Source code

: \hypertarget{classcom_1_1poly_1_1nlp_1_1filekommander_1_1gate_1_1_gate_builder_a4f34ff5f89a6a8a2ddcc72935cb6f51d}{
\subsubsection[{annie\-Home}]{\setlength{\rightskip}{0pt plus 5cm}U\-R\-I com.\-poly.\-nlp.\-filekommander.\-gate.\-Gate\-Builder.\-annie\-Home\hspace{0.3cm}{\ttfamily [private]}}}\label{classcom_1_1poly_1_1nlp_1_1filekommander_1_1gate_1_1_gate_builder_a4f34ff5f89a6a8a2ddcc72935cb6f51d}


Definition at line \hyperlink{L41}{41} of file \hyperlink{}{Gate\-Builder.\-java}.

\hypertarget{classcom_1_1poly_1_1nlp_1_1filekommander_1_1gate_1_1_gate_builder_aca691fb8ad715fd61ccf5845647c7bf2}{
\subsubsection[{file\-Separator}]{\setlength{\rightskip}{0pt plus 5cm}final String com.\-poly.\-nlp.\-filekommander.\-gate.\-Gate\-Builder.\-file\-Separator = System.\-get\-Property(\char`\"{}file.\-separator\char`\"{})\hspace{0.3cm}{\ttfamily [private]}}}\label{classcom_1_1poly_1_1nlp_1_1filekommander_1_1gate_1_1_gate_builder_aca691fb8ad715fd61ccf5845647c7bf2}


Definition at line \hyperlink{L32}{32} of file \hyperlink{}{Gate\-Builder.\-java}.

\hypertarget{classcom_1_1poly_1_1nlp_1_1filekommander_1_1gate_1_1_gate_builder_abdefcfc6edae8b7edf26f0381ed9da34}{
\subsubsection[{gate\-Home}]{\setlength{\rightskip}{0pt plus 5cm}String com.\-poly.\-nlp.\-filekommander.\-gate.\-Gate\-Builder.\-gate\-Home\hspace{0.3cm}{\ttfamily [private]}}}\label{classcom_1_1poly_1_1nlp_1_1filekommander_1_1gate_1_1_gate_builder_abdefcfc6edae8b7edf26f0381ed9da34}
-----
> [Task objective]: Return all lines of the data in which the string "hypertarget" appears.

> [Answer to the exercise]:
: \hypertarget{classcom_1_1poly_1_1nlp_1_1filekommander_1_1gate_1_1_gate_builder_a4f34ff5f89a6a8a2ddcc72935cb6f51d}{
\hypertarget{classcom_1_1poly_1_1nlp_1_1filekommander_1_1gate_1_1_gate_builder_aca691fb8ad715fd61ccf5845647c7bf2}{
\hypertarget{classcom_1_1poly_1_1nlp_1_1filekommander_1_1gate_1_1_gate_builder_abdefcfc6edae8b7edf26f0381ed9da34}{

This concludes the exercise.